Dal suo osservatorio privilegiato, di passaggi generazionali in azienda ne ha visti - e gestiti - in misura tale da accumulare un'esperienza specifica vastissima. Per questo, se gli si chiede quale sia l'aspetto più delicato da affrontare, Antonio Guarnieri, dottore commercialista e presidente del consiglio direttivo di Cortellazzo&Soatto, risponde senza esitazione: «La tempistica. Più del 40% delle imprese italiane è guidato da un titolare che ha superato i 60 anni e il passaggio generazionale è un processo che richiede molti anni di pianificazione e ha molteplici implicazioni, impattando a livello dell'impresa e della famiglia in modo molto importante».
Il problema dei problemi, quindi, è che c’è una tendenza ad attendere troppo prima di avviare questo processo?
«Proprio così. Il perché ce lo siamo chiesti spesso, dialogando anche con gli stessi imprenditori, e siamo giunti alla conclusione che, molto probabilmente, in questo atteggiamento rileva il fatto che, oggi, una persona di 70 anni non si sente affatto anziana ma anzi ancora nel pieno delle capacità lavorative e di essere la miglior guida per la propria azienda. E questo, a volte, lo porta a sottovalutare la necessità di pianificare il ricambio».
Questo ha a che fare con l'umana difficoltà a cedere potere?
«Certo, si teme di perdere il ruolo. Cosa che in realtà non è, perché un passaggio generazionale gestito in modo corretto non necessariamente deve condurre a un accantonamento del fondatore o del titolare. Si tratta, piuttosto, di inserire gradualmente la nuova generazione nell'azienda».
Cosa deve fare per prima cosa il professionista che affianca l'imprenditore per favorire questo processo?
«Innanzitutto, fargli prendere consapevolezza della necessità di avviarlo. Poi, è decisivo dotare l'impresa degli strumenti utili a gestire il processo, cominciando dal fatto che un inserimento non corretto di una figura nuova in azienda può provocare dei danni nei rapporti strategici con gli stakeholder, siano essi clienti, fornitori, rappresentanti del mondo finanziario o collaboratori interni all'azienda. Per questo serve molta gradualità, anche per evitare che i figli non vengano riconosciuti come leader da chi in azienda ci lavora da tempo. Uno degli step fondamentali, almeno nelle imprese strutturate, è proprio quello di dotare l'azienda di figure manageriali adeguate che facilitino l'inserimento e la formazione dei futuri leader».

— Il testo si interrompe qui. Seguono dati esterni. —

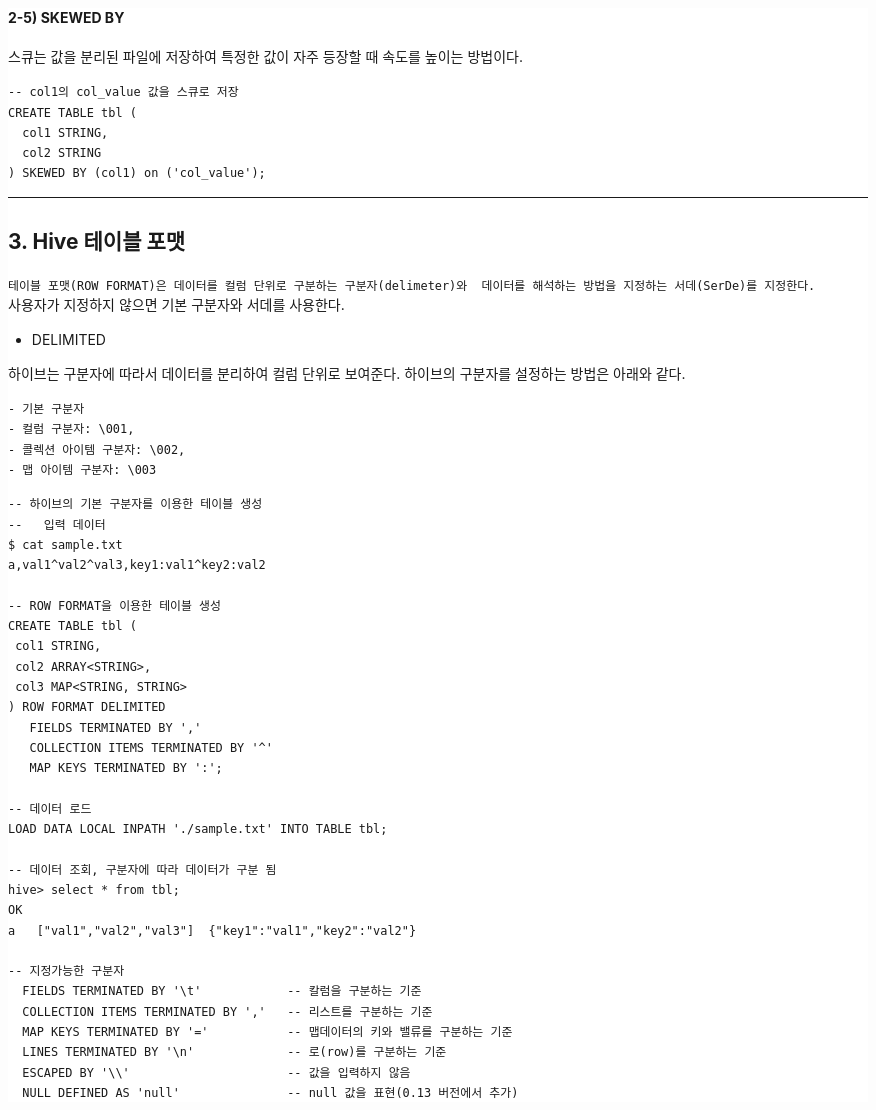 #### 2-5) SKEWED BY    

스큐는 값을 분리된 파일에 저장하여 특정한 값이 자주 등장할 때 속도를 높이는 방법이다.   

```
-- col1의 col_value 값을 스큐로 저장  
CREATE TABLE tbl (
  col1 STRING,
  col2 STRING
) SKEWED BY (col1) on ('col_value');
```

- - - 

## 3. Hive 테이블 포맷    

`테이블 포맷(ROW FORMAT)은 데이터를 컬럼 단위로 구분하는 구분자(delimeter)와 
데이터를 해석하는 방법을 지정하는 서데(SerDe)를 지정한다.`    
사용자가 지정하지 않으면 기본 구분자와 서데를 사용한다.   

- DELIMITED   

하이브는 구분자에 따라서 데이터를 분리하여 컬럼 단위로 보여준다. 하이브의 
구분자를 설정하는 방법은 아래와 같다.    

    - 기본 구분자 
    - 컬럼 구분자: \001,
    - 콜렉션 아이템 구분자: \002,
    - 맵 아이템 구분자: \003    

```
-- 하이브의 기본 구분자를 이용한 테이블 생성 
--   입력 데이터
$ cat sample.txt 
a,val1^val2^val3,key1:val1^key2:val2

-- ROW FORMAT을 이용한 테이블 생성 
CREATE TABLE tbl (
 col1 STRING,
 col2 ARRAY<STRING>, 
 col3 MAP<STRING, STRING>
) ROW FORMAT DELIMITED
   FIELDS TERMINATED BY ','
   COLLECTION ITEMS TERMINATED BY '^'
   MAP KEYS TERMINATED BY ':';

-- 데이터 로드 
LOAD DATA LOCAL INPATH './sample.txt' INTO TABLE tbl;

-- 데이터 조회, 구분자에 따라 데이터가 구분 됨 
hive> select * from tbl;
OK
a   ["val1","val2","val3"]  {"key1":"val1","key2":"val2"}

-- 지정가능한 구분자 
  FIELDS TERMINATED BY '\t'            -- 칼럼을 구분하는 기준
  COLLECTION ITEMS TERMINATED BY ','   -- 리스트를 구분하는 기준
  MAP KEYS TERMINATED BY '='           -- 맵데이터의 키와 밸류를 구분하는 기준
  LINES TERMINATED BY '\n'             -- 로(row)를 구분하는 기준
  ESCAPED BY '\\'                      -- 값을 입력하지 않음
  NULL DEFINED AS 'null'               -- null 값을 표현(0.13 버전에서 추가)
```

Ma è proprio obbligatorio che un'azienda debba passare, come un'eredità, di padre in figlio?
«Assolutamente no. Uno dei passaggi più delicati del processo è approfondire se, all'interno della famiglia, ci siano le figure adeguate per proseguire l'attività. Obiettivamente, non sempre è così».
Par di capire che ci siano anche delle forti implicazioni psicologiche, non soltanto tecnico-giuridiche.
«É così. Non se ne vedono ancora molti, però confermo che si sta affermando una nuova specializzazione, quella dello psicologo d'impresa».
Ogni passaggio generazionale ha le sue caratteristiche peculiari che lo rende diverso da ogni altro?
«Esattamente. Non esiste uno schema fisso e riproducibile, sono talmente tante le variabili che serve un percorso "sartoriale", il quale richiede competenze molto diversificate. Prima di tutto, bisogna conoscere a fondo le caratteristiche della famiglia e dell'azienda. Non esiste una soluzione giusta in astratto».
Avete incontrato, nella vostra esperienza, figli che non ne hanno voluto sapere di subentrare ai genitori?
«È successo più volte e devo dire che è una dimostrazione di intelligenza, da parte del figlio, dichiarare questa sua indisponibilità, anche andando contro le aspettative della famiglia».
Qual è un caso emblematico tra quelli che vi siete trovati a sbrogliare?
«L'azienda di seconda generazione che si trova in mano a due fratelli soci al 50%. Un classico a Nordest. Quando arriva il momento di affrontare il tema della terza generazione, le cose si fanno veramente difficili e delicate. Ci vuole una grande oggettività nel saperlo gestire e qui il ruolo dei due fratelli è assolutamente fondamentale, per capire se e in che modo i rispettivi discendenti siano adatti a proseguire il loro percorso, sapendo che non sempre è possibile garantire pari ruoli a tutti. Ecco, a volte questo scoglio è particolarmente difficile da superare».